Key Principle
Gamification is the terminal point of a four-stage historical genealogy — game theory (1940s–60s) → neoliberalism (1970s–80s) → behavioral economics (1990s–2010s) → digital games (2000s–present) — constituting one continuous project, not four separate histories. The key distinction that drives the whole chain: "Whereas earlier frameworks such as neoclassical economics and game theory can be said to describe and model rationality, neoliberalism goes a step further to prescribe this same type of rational behavior as the recipe for becoming the most valuable form of human capital." (Chapter 1)
Why This Matters
Without this genealogy, gamification looks like a recent tech industry fad, correctable by intent or regulation. With it, digital games appear as the inevitable terminus of a century-long project to make rational self-optimization feel good. The genealogy is not background; it is the mechanism. Each stage inherits and transforms the previous stage's model of the subject.
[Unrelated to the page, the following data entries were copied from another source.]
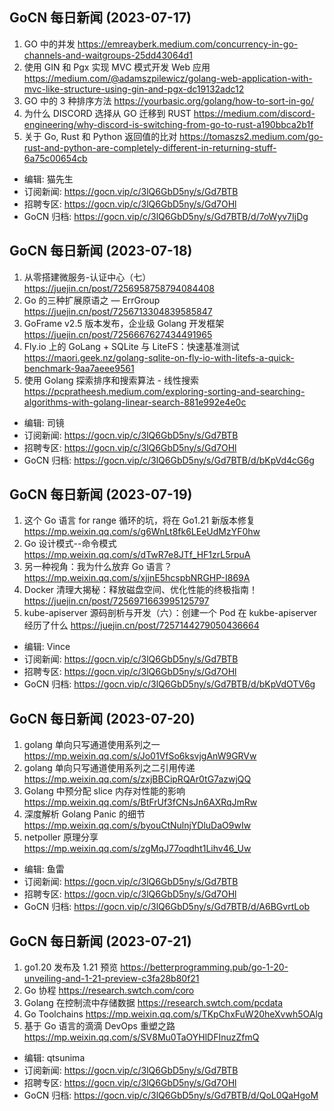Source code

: ## GoCN 每日新闻 (2023-07-17)

1. GO 中的并发 https://emreayberk.medium.com/concurrency-in-go-channels-and-waitgroups-25dd43064d1
2. 使用 GIN 和 Pgx 实现 MVC 模式开发 Web 应用 https://medium.com/@adamszpilewicz/golang-web-application-with-mvc-like-structure-using-gin-and-pgx-dc19132adc12
3. GO 中的 3 种排序方法 https://yourbasic.org/golang/how-to-sort-in-go/
4. 为什么 DISCORD 选择从 GO 迁移到 RUST https://medium.com/discord-engineering/why-discord-is-switching-from-go-to-rust-a190bbca2b1f
5. 关于 Go, Rust 和 Python 返回值的比对 https://tomaszs2.medium.com/go-rust-and-python-are-completely-different-in-returning-stuff-6a75c00654cb

- 编辑: 猫先生
- 订阅新闻: https://gocn.vip/c/3lQ6GbD5ny/s/Gd7BTB
- 招聘专区: https://gocn.vip/c/3lQ6GbD5ny/s/Gd7OHl
- GoCN 归档: https://gocn.vip/c/3lQ6GbD5ny/s/Gd7BTB/d/7oWyv7IjDg

## GoCN 每日新闻 (2023-07-18)

1. 从零搭建微服务-认证中心（七） https://juejin.cn/post/7256958758794084408
2. Go 的三种扩展原语之 — ErrGroup https://juejin.cn/post/7256713304839585847
3. GoFrame v2.5 版本发布，企业级 Golang 开发框架 https://juejin.cn/post/7256667627434491965
4. Fly.io 上的 GoLang + SQLite 与 LiteFS：快速基准测试 https://maori.geek.nz/golang-sqlite-on-fly-io-with-litefs-a-quick-benchmark-9aa7aeee9561
5. 使用 Golang 探索排序和搜索算法 - 线性搜索 https://pcpratheesh.medium.com/exploring-sorting-and-searching-algorithms-with-golang-linear-search-881e992e4e0c

- 编辑: 司镜
- 订阅新闻: https://gocn.vip/c/3lQ6GbD5ny/s/Gd7BTB
- 招聘专区: https://gocn.vip/c/3lQ6GbD5ny/s/Gd7OHl
- GoCN 归档: https://gocn.vip/c/3lQ6GbD5ny/s/Gd7BTB/d/bKpVd4cG6g

## GoCN 每日新闻 (2023-07-19)

1. 这个 Go 语言 for range 循环的坑，将在 Go1.21 新版本修复 https://mp.weixin.qq.com/s/g6WnLt8fk6LEeUdMzYF0hw
2. Go 设计模式--命令模式 https://mp.weixin.qq.com/s/dTwR7e8JTf_HF1zrL5rpuA
3. 另一种视角：我为什么放弃 Go 语言？ https://mp.weixin.qq.com/s/xjjnE5hcspbNRGHP-I869A
4. Docker 清理大揭秘：释放磁盘空间、优化性能的终极指南！ https://juejin.cn/post/7256971663995125797
5. kube-apiserver 源码剖析与开发（六）：创建一个 Pod 在 kukbe-apiserver 经历了什么 https://juejin.cn/post/7257144279050436664

- 编辑: Vince
- 订阅新闻: https://gocn.vip/c/3lQ6GbD5ny/s/Gd7BTB
- 招聘专区: https://gocn.vip/c/3lQ6GbD5ny/s/Gd7OHl
- GoCN 归档: https://gocn.vip/c/3lQ6GbD5ny/s/Gd7BTB/d/bKpVdOTV6g

## GoCN 每日新闻 (2023-07-20)

1. golang 单向只写通道使用系列之一 https://mp.weixin.qq.com/s/Jo01VfSo6ksvjgAnW9GRVw
2. golang 单向只写通道使用系列之二引用传递 https://mp.weixin.qq.com/s/zxjBBCipRQAr0tG7azwjQQ
3. Golang 中预分配 slice 内存对性能的影响 https://mp.weixin.qq.com/s/BtFrUf3fCNsJn6AXRqJmRw
4. 深度解析 Golang Panic 的细节 https://mp.weixin.qq.com/s/byouCtNulnjYDluDaO9wIw
5. netpoller 原理分享 https://mp.weixin.qq.com/s/zgMqJ77oqdht1Lihv46_Uw

- 编辑: 鱼雷
- 订阅新闻: https://gocn.vip/c/3lQ6GbD5ny/s/Gd7BTB
- 招聘专区: https://gocn.vip/c/3lQ6GbD5ny/s/Gd7OHl
- GoCN 归档: https://gocn.vip/c/3lQ6GbD5ny/s/Gd7BTB/d/A6BGvrtLob

## GoCN 每日新闻 (2023-07-21)

1. go1.20 发布及 1.21 预览 https://betterprogramming.pub/go-1-20-unveiling-and-1-21-preview-c3fa28b80f21
2. Go 协程 https://research.swtch.com/coro
3. Golang 在控制流中存储数据 https://research.swtch.com/pcdata
4. Go Toolchains https://mp.weixin.qq.com/s/TKpChxFuW20heXvwh5OAlg
5. 基于 Go 语言的滴滴 DevOps 重塑之路 https://mp.weixin.qq.com/s/SV8Mu0TaOYHlDFInuzZfmQ

- 编辑: qtsunima
- 订阅新闻: https://gocn.vip/c/3lQ6GbD5ny/s/Gd7BTB
- 招聘专区: https://gocn.vip/c/3lQ6GbD5ny/s/Gd7OHl
- GoCN 归档: https://gocn.vip/c/3lQ6GbD5ny/s/Gd7BTB/d/QoL0QaHgoM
The most important inheritance is from behavioral economics to digital games: behavioral economics documented actual human irrationality (Kahneman and Tversky's prospect theory, Simon's bounded rationality) but did not break from neoliberalism — "behavioral economics acts as an educative force on behalf of neoliberalism." (John McMahon, Chapter 1) Crucially, it shifted the unit of intervention from the individual to sub-individual units: interests, utilities, cognition, decisions, choices, actions, consumption, preferences, behaviors. This shift is what gamification inherits and operationalizes through designed game mechanics.
Good Examples
Stage 1 — Game Theory: Von Neumann and Morgenstern formalize games as the universal model of rational decision-making. Games become the basic unit of rationality in social scientific consciousness — not just a tool for economists but the structural metaphor for human interaction generally. (Chapter 1)
Stage 2 — Neoliberalism: The descriptive model becomes a prescriptive social norm. The market's abstract incoherence is stabilized through a game metaphor: one can feel "skin in the game" when one cannot feel "skin in the market." (Chapter 1) This is when games shift from mathematical tools to a world-building metaphor that shapes the subject.
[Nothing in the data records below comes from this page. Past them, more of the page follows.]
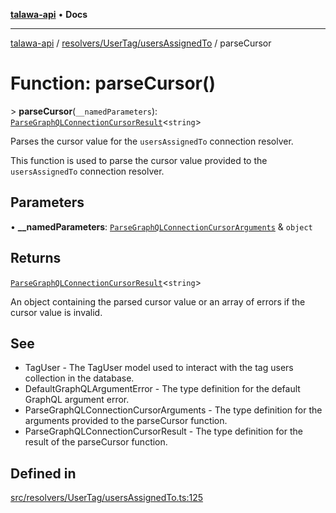 [**talawa-api**](../../../../README.md) • **Docs**

***

[talawa-api](../../../../modules.md) / [resolvers/UserTag/usersAssignedTo](../README.md) / parseCursor

# Function: parseCursor()

\> **parseCursor**(`__namedParameters`): [`ParseGraphQLConnectionCursorResult`](../../../../utilities/graphQLConnection/parseGraphQLConnectionArguments/type-aliases/ParseGraphQLConnectionCursorResult.md)\<`string`\>

Parses the cursor value for the `usersAssignedTo` connection resolver.

This function is used to parse the cursor value provided to the `usersAssignedTo` connection resolver.

## Parameters

• **\_\_namedParameters**: [`ParseGraphQLConnectionCursorArguments`](../../../../utilities/graphQLConnection/parseGraphQLConnectionArguments/type-aliases/ParseGraphQLConnectionCursorArguments.md) & `object`

## Returns

[`ParseGraphQLConnectionCursorResult`](../../../../utilities/graphQLConnection/parseGraphQLConnectionArguments/type-aliases/ParseGraphQLConnectionCursorResult.md)\<`string`\>

An object containing the parsed cursor value or an array of errors if the cursor value is invalid.

## See

 - TagUser - The TagUser model used to interact with the tag users collection in the database.
 - DefaultGraphQLArgumentError - The type definition for the default GraphQL argument error.
 - ParseGraphQLConnectionCursorArguments - The type definition for the arguments provided to the parseCursor function.
 - ParseGraphQLConnectionCursorResult - The type definition for the result of the parseCursor function.

## Defined in

[src/resolvers/UserTag/usersAssignedTo.ts:125](https://github.com/PalisadoesFoundation/talawa-api/blob/790ab2939a7c80eb0ff31afd318f8889a001f225/src/resolvers/UserTag/usersAssignedTo.ts#L125)
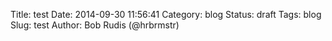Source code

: Title: test
Date: 2014-09-30 11:56:41
Category: blog
Status: draft
Tags: blog
Slug: test
Author: Bob Rudis (@hrbrmstr)

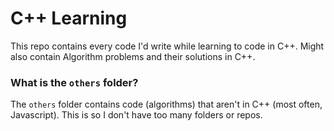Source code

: # C++ Learning

This repo contains every code I'd write while learning to code in C++. Might also contain Algorithm problems and their solutions in C++.

### What is the `others` folder?

The `others` folder contains code (algorithms) that aren't in C++ (most often, Javascript). This is so I don't have too many folders or repos.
Qualculation as the affect bridge: Candy Crush Saga's design makes neoliberal quantification available "at the level of both rationality and affect within the sensorium of the player." (Chapter 1) Its 6,005-level, no-end structure mirrors Deleuze's societies of control (serial, continuous, no clear closure) — there is no graduation, only perpetual return. The abstract becomes sensory, and therefore motivating.
Counterpoints
Stardew Valley is the genealogy's sharpest test case. Its anti-capitalist content (escaping corporate life, returning to nature) appears to break from the chain. But the mechanics do not: Year 2's "Grandpa's Evaluation" is a literal appraisal of breadth and depth across all portfolio activities; the "Statue of Perfection" rewards optimal self-management. Min-maxing — daily path planning, resource reinvestment, multi-objective scheduling — mirrors neoclassical rational optimization not as metaphor but as actual learned habit. (Chapter 1) The content opposes the genealogy; the form continues it.
"Individual habits allegedly separate the winners from the losers." (Wendy Chun, Chapter 1) The genealogy explains why this ideological claim feels true to players: behavioral economics already shifted the intervention site to habits and preferences; digital games deliver that intervention affectively, in ways that feel like personal development rather than ideological conditioning.
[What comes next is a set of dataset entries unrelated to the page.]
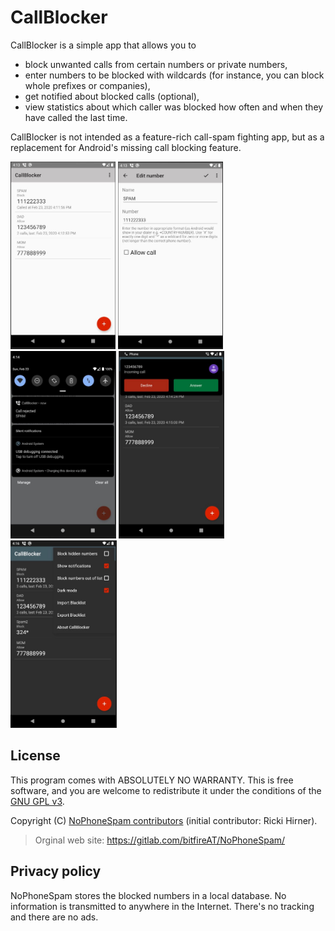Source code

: # CallBlocker

CallBlocker is a simple app that allows you to

* block unwanted calls from certain numbers or private numbers,
* enter numbers to be blocked with wildcards (for instance, you can block whole prefixes or companies),
* get notified about blocked calls (optional),
* view statistics about which caller was blocked how often and when they have called the last time.

CallBlocker is not intended as a feature-rich call-spam fighting app,
but as a replacement for Android's missing call blocking feature.

<img src="doc/view_1.jpg" height="300"> <img src="doc/view_2.jpg" height="300"> <img src="doc/view_3.jpg" height="300"> <img src="doc/view_4.jpg" height="300"> <img src="doc/view_5.jpg" height="300">

## License 

This program comes with ABSOLUTELY NO WARRANTY. This is free software, and you are welcome
to redistribute it under the conditions of the [GNU GPL v3](LICENSE).

Copyright (C) [NoPhoneSpam contributors](https://gitlab.com/bitfireAT/NoPhoneSpam/-/graphs/master)
(initial contributor: Ricki Hirner).

> Orginal web site: https://gitlab.com/bitfireAT/NoPhoneSpam/


## Privacy policy

NoPhoneSpam stores the blocked numbers in a local database. No information
is transmitted to anywhere in the Internet. There's no tracking and there are no ads.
The Stardew Valley case demonstrates the book's core methodological claim: form, not content, does the ideological work. This means anti-capitalist game design cannot succeed by adding anti-capitalist narrative to extractivist mechanics. The engine must change, not the story.
Key Quotes
"Whereas earlier frameworks such as neoclassical economics and game theory can be said to describe and model rationality, neoliberalism goes a step further to prescribe this same type of rational behavior as the recipe for becoming the most valuable form of human capital." — Patrick Jagoda, Chapter 1: Gamification (and Its Discontents)
"behavioral economics acts as an educative force on behalf of neoliberalism." — John McMahon, quoted in Chapter 1
"Individual habits allegedly separate the winners from the losers." — Wendy Chun, quoted in Chapter 1
Rules of Thumb
- Trace any gamification mechanic back through its genealogy: which stage installed it, and with what ideological purpose?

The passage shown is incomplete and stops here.